Aujourd'hui, les joueurs des deux pays sont coéquipiers ou rivaux au sein de la grande famille de la LNH. Ils font partie de la même Association des joueurs, ils sont mis en lock-out par Gary Bettman à intervalles réguliers. Défendre ensemble ses droits, ça crée des liens.

Quand ils enfilent leur maillot national, ils demeurent évidemment fiers de porter les couleurs de leur pays. Mais ils n'oublient pas qu'ils se retrouveront bientôt dans les camps d'entraînement de la LNH.

Samedi soir, Sidney Crosby affrontera Evgeni Malkin, Andrei Markov tentera d'embêter Carey Price, Nikita Kucherov voudra faire mieux que Steven Stamkos. Dans une semaine, ces duos défendront les couleurs des Penguins, du Canadien et du Lightning. Le hockey est sans doute le seul sport où la Coupe du monde regroupe des joueurs faisant presque tous partie de la même ligue professionnelle. Ce n'est pas le cas au soccer, par exemple.

Tout en reconnaissant que l'ambiance serait « électrique » au Air Canada Centre, Carey Price parlait, hier, d'un match « comme un autre » en évoquant cette demi-finale de la Coupe du monde. Bien sûr, son approche fait partie de sa préparation psychologique.

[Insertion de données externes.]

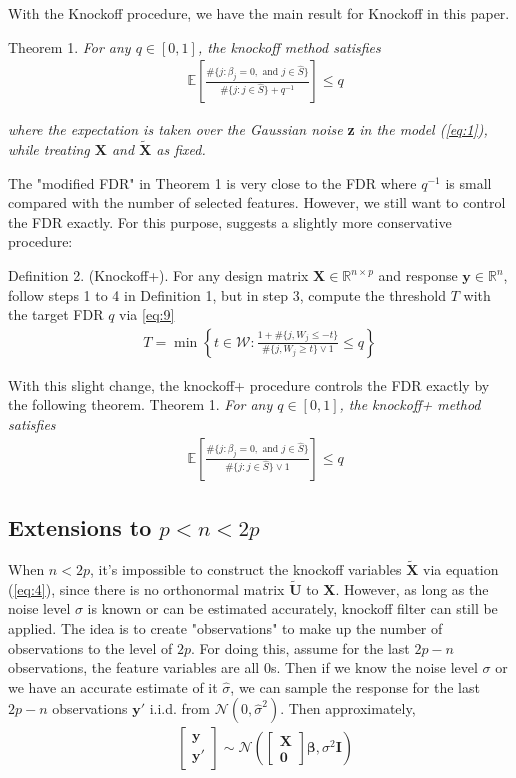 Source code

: \documentclass{uwstat572}
\begin{document}
With the Knockoff procedure, we have the main result for Knockoff in this paper.

{\sc Theorem 1. } {\it For any $q\in[0,1]$, the knockoff method satisfies }
\begin{align*}
& \mathbb{E}\left[\frac{\#\{j:\beta_j=0,\text{ and }j\in \hat{S} \}}{\#\{j:j\in \hat{S} \} + q^{-1}} \right]\leq q
\end{align*}

{\it where the expectation is taken over the Gaussian noise }\textbf{z} {\it in the model (\ref{eq:1}), while treating $\bm{X}$ and $\bm{\tilde{X}}$ as fixed. }

The "modified FDR" in Theorem 1 is very close to the FDR where $q^{-1}$ is small compared with the number of selected features. However, we still want to control the FDR exactly. For this purpose, \cite{barber2015controlling} suggests a slightly more conservative procedure:

{\sc Definition 2. }(Knockoff+). For any design matrix $\bm{X}\in\mathbb{R}^{n\times p}$ and response $\bm{y}\in \mathbb{R}^n$, 
follow steps 1 to 4 in {\sc Definition 1}, but in step 3, compute the threshold $T$ with the target FDR $q$ via \ref{eq:9}
\begin{align}\label{eq:9}
T  = \min\left\{t\in\mathcal{W}: \frac{1+\#\{j, W_j\leq -t\}}{\#\{j, W_j\geq t\}\vee 1}\leq q \right\}
\end{align}

With this slight change, the knockoff+ procedure controls the FDR exactly by the following theorem.
{\sc Theorem 1. } {\it For any $q\in[0,1]$, the knockoff+ method satisfies }
\begin{align*}
& \mathbb{E}\left[\frac{\#\{j:\beta_j=0,\text{ and }j\in \hat{S} \}}{\#\{j:j\in \hat{S} \}\vee 1} \right]\leq q
\end{align*}

\subsection{Extensions to $p<n<2p$}
When $n< 2p$, it's impossible to construct the knockoff variables $\tilde{\bm{X}}$ via equation (\ref{eq:4}), since there is no orthonormal matrix $\tilde{\bm{U}}$ to $\bm{X}$. However, as long as the noise level $\sigma$ is known or can be estimated accurately, knockoff filter can still be applied. The idea is to create "observations" to make up the number of observations to the level of $2p$. For doing this, assume for the last $2p-n$ observations, the feature variables are all $0$s. Then if we know the noise level $\sigma$ or we have an accurate estimate of it $\hat\sigma$, we can sample the response for the last $2p-n$ observations $\bm{y}'$ i.i.d. from $\mathcal{N}(0, \hat{\sigma}^2)$. Then approximately, 
\begin{align*}
& \begin{bmatrix}\bm{y} \\ \bm{y'}\end{bmatrix} \sim 
\mathcal{N}\left(\begin{bmatrix}\bm{X} \\ \bm{0}\end{bmatrix}\bm{\beta}, \sigma^2 \bm{I} \right)
\end{align*}
\end{document}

Il serait contre-productif d'augmenter inutilement la tension, de « trop compliquer les choses », comme il l'a mentionné.

En revanche, aucun joueur des années 70 et 80 n'aurait été capable de dire cela avant un affrontement entre les deux grands rivaux. Pour eux, et pour tous les Canadiens, le contexte sociopolitique conférait à ces matchs un caractère exceptionnel.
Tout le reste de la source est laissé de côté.